Your answer should consist of the lines below that hold the word "print".

"""

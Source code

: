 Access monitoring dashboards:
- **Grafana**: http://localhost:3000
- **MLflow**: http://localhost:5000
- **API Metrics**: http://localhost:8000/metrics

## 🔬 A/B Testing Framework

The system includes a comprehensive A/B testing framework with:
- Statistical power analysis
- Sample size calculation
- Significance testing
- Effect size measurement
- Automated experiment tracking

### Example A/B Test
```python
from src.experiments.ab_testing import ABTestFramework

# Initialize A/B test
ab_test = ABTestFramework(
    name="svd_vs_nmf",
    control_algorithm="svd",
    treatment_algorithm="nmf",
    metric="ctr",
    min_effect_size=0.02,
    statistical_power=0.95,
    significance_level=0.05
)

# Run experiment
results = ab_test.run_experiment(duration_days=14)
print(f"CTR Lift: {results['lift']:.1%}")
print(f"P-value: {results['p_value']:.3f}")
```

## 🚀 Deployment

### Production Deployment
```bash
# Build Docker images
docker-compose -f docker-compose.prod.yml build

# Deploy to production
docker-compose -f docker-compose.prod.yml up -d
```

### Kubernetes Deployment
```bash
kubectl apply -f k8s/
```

"""

ANSWER SPACE
print(f"CTR Lift: {results['lift']:.1%}")
print(f"P-value: {results['p_value']:.3f}")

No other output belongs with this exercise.